It’s been a tough couple of weeks – had no power for a week due to Hurricane Isaias; and I lost a beloved family member.
And during it all, my enthusiasm for doing this, even once a week, seriously flagged.
But let’s start catching up!
We begin with the August showcase for the Television Crossover Hall of Fame which traditionally celebrates the TV Western. And the cowboy in the spotlight this year?
From Wikipedia:
‘Sugarfoot’ is an American Western television series that aired for sixty-nine episodes on ABC from 1957-1961 on Tuesday nights on a "shared" slot basis – rotating with ‘Cheyenne’ (1st season); ‘Cheyenne’ and ‘Bronco’ (2nd season); and ‘Bronco’ (3rd season). The Warner Bros. production stars Will Hutchins as Tom Brewster, an Easterner who comes to the Oklahoma Territory to become a lawyer. Jack Elam is cast in occasional episodes as sidekick Toothy Thompson. Brewster was a correspondence-school student whose apparent lack of cowboy skills earned him the nickname "Sugarfoot", a designation even below that of a tenderfoot.

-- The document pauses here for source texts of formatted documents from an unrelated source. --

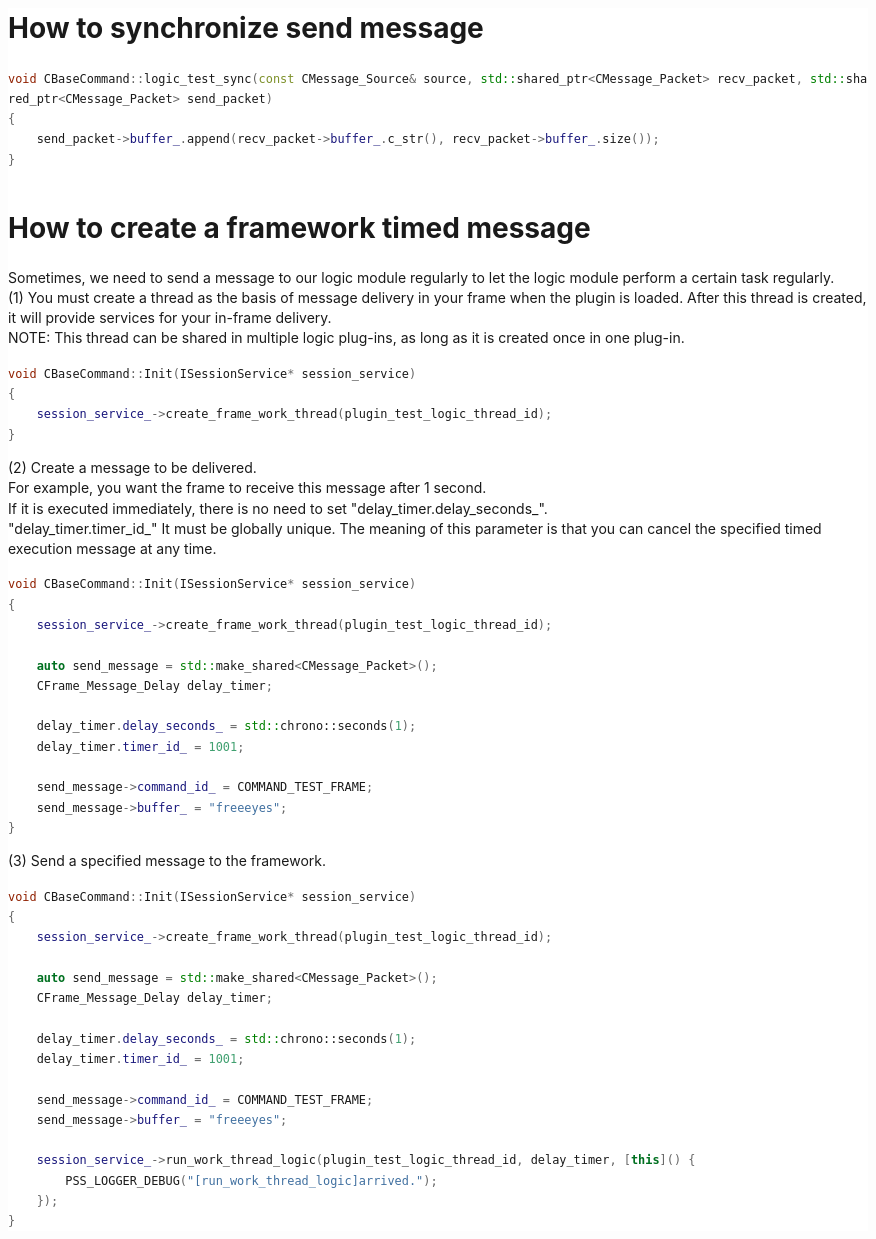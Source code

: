 How to synchronize send message
===============================
```c++
void CBaseCommand::logic_test_sync(const CMessage_Source& source, std::shared_ptr<CMessage_Packet> recv_packet, std::shared_ptr<CMessage_Packet> send_packet)
{
    send_packet->buffer_.append(recv_packet->buffer_.c_str(), recv_packet->buffer_.size());
}
```  

How to create a framework timed message
=======================================
Sometimes, we need to send a message to our logic module regularly to let the logic module perform a certain task regularly.  
(1) You must create a thread as the basis of message delivery in your frame when the plugin is loaded. After this thread is created, it will provide services for your in-frame delivery.  
NOTE: This thread can be shared in multiple logic plug-ins, as long as it is created once in one plug-in.  
```c++
void CBaseCommand::Init(ISessionService* session_service)
{
    session_service_->create_frame_work_thread(plugin_test_logic_thread_id);
}
```
(2) Create a message to be delivered.  
For example, you want the frame to receive this message after 1 second.  
If it is executed immediately, there is no need to set "delay_timer.delay_seconds_".  
"delay_timer.timer_id_" It must be globally unique. The meaning of this parameter is that you can cancel the specified timed execution message at any time.  
```c++
void CBaseCommand::Init(ISessionService* session_service)
{
    session_service_->create_frame_work_thread(plugin_test_logic_thread_id);

    auto send_message = std::make_shared<CMessage_Packet>();
    CFrame_Message_Delay delay_timer;

    delay_timer.delay_seconds_ = std::chrono::seconds(1);
    delay_timer.timer_id_ = 1001;

    send_message->command_id_ = COMMAND_TEST_FRAME;
    send_message->buffer_ = "freeeyes";
}
```

(3) Send a specified message to the framework.  
```c++
void CBaseCommand::Init(ISessionService* session_service)
{
    session_service_->create_frame_work_thread(plugin_test_logic_thread_id);

    auto send_message = std::make_shared<CMessage_Packet>();
    CFrame_Message_Delay delay_timer;

    delay_timer.delay_seconds_ = std::chrono::seconds(1);
    delay_timer.timer_id_ = 1001;

    send_message->command_id_ = COMMAND_TEST_FRAME;
    send_message->buffer_ = "freeeyes";

    session_service_->run_work_thread_logic(plugin_test_logic_thread_id, delay_timer, [this]() {
        PSS_LOGGER_DEBUG("[run_work_thread_logic]arrived.");
    });
}
```
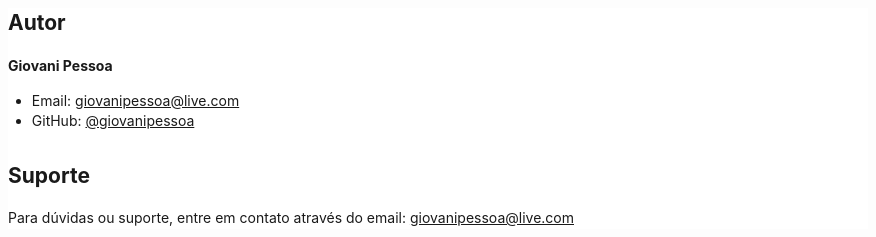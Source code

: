## Autor

**Giovani Pessoa**

-   Email: giovanipessoa@live.com
-   GitHub: [@giovanipessoa](https://github.com/giovanipessoa)

## Suporte

Para dúvidas ou suporte, entre em contato através do email: giovanipessoa@live.com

Its pilot episode was a remake of a 1954 Western film called “The Boy from Oklahoma” starring Will Rogers, Jr., as Tom Brewster. The pilot and premiere episode, "Brannigan's Boots," was so similar to “The Boy from Oklahoma” that Sheb Wooley and Slim Pickens “reprised their roles from the film.
Hutchins appeared as Sugarfoot in crossover episodes of Cheyenne and Maverick, and in an installment of ‘Bronco’ called "The Yankee Tornado" with Peter Breck as a young Theodore Roosevelt. Jack Kelly appeared as Bart Maverick in the Sugarfoot episode "A Price on His Head."
Trivia from various episodes:
Sugarfoot's father, George Brewster, was a highly regarded law-enforcement officer.
Tom Brewster spent his childhood in Vermont before coming to the Oklahoma Territory.
In "The Desperadoes" (January 6, 1959), Sugarfoot c. 1870 visits his friend Padre John (Anthony George) at a Roman Catholic mission in South Texas, where he learns of a mysterious plot to assassinate Mexican President Benito Juarez. Abby Dalton and Jack Kruschen guest star in this episode as Elizabeth Bingham and Sam Bolt, a military officer with a Napoleonic complex.
O’Bservation – Benito Juarez is eligible for membership in the Television Crossover Hall of Fame.
Wayde Preston, who played Christopher Colt on the ABC western Colt .45, appeared four times in that same role on Sugarfoot in the episodes dealing with "The Canary Kid," a role also played by Will Hutchins. In the semi-comical "The Return of the Canary Kid" (February 3, 1959), Hutchins and Preston are joined by Don "Red" Barry as Arkansas, Richard Reeves as Blackie Stevens, and Sandra Edwards as Prudence, the Canary Kid's girlfriend who instead falls for the kindly Tom Brewster.
Welcome to the Crossover Hall of Fame, Mr. Brewster! You'll find Bart, Bret, and Beau Maverick, Cheyenne Bodie, and a few others you might know... even if it was off-screen.